Я деланно возмущаюсь:
— Как, стол еще не накрыт! Где устрицы, где бургундское, где коньяк «Наполеон», наконец?
Мари смеется:
— Брось валять дурака. Ведь привез же московскую водку, икру, выкладывай, у мальчишек уже слюнки текут.
Я действительно привез и водку, и баночку икры, и даже корюшку маринованную, и, конечно же, буханку нашего, ленинградского «черного» круглого хлеба.

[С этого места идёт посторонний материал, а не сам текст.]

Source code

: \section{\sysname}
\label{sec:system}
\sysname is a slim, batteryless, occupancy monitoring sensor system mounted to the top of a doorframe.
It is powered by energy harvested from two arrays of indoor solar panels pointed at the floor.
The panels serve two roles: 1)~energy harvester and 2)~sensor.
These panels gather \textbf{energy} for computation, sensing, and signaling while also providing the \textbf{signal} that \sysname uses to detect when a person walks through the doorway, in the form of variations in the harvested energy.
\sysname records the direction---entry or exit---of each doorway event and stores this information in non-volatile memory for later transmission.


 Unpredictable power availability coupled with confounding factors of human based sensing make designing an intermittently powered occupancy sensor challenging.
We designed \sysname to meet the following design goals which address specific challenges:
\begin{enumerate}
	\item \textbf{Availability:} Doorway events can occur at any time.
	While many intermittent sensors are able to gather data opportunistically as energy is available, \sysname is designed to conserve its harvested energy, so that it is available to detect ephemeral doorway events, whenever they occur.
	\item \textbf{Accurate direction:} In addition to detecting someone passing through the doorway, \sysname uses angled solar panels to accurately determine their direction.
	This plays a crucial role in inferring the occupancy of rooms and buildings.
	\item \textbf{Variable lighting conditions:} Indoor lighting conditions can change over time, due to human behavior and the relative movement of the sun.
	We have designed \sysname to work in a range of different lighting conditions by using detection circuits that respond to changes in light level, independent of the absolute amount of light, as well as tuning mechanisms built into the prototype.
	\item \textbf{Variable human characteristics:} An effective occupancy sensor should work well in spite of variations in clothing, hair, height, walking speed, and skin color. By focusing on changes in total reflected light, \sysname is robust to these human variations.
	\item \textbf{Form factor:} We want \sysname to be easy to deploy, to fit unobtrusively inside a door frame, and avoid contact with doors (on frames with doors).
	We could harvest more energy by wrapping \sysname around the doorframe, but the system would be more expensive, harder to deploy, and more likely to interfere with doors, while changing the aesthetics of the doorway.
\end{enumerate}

— Ты ничего не понимаешь, — говорила Мари, когда мы расселись за столом. — Мы с Мишкой, так сказать, средние французы. — Она назвала свою и его зарплату, сложила их и затем стала вычитать: — Квартира — раз, сравнительно, по французским ценам, недорогая, мы живем не в частном, а в муниципальном доме. Но просрочить плату нельзя ни на один день. Страховка за квартиру и машину — два. Кредит за мебель — три… — Она стала загибать пальцы уже на второй руке. — Остается как раз на еду и одежду. Но ведь надо, как это у вас говорят, но мало кто делает, еще и на черный день откладывать. А вдруг моя контора обанкротится или заболеем? Ты уж, конечно, побегал по магазинам? Видел, есть и дубленки, и замша, и кожа. А обратил внимание: сколько парижан в дубленках ходит? У нас с Мишкой их нет, и икру в Париже ложками не едят. Я сегодня прикинула: нас четверо, да ты, всего за стол сядут пять человек. Купила пять кусочков ветчины, салат, пять кусков мяса, пять бананов. Не волнуйся, бутылка вина в доме есть, только «Наполеона» не будет, переживешь. Ты ведь ужинал в гостинице, не голодный сюда пришел? Здесь в гости ходят разговаривать, а не есть…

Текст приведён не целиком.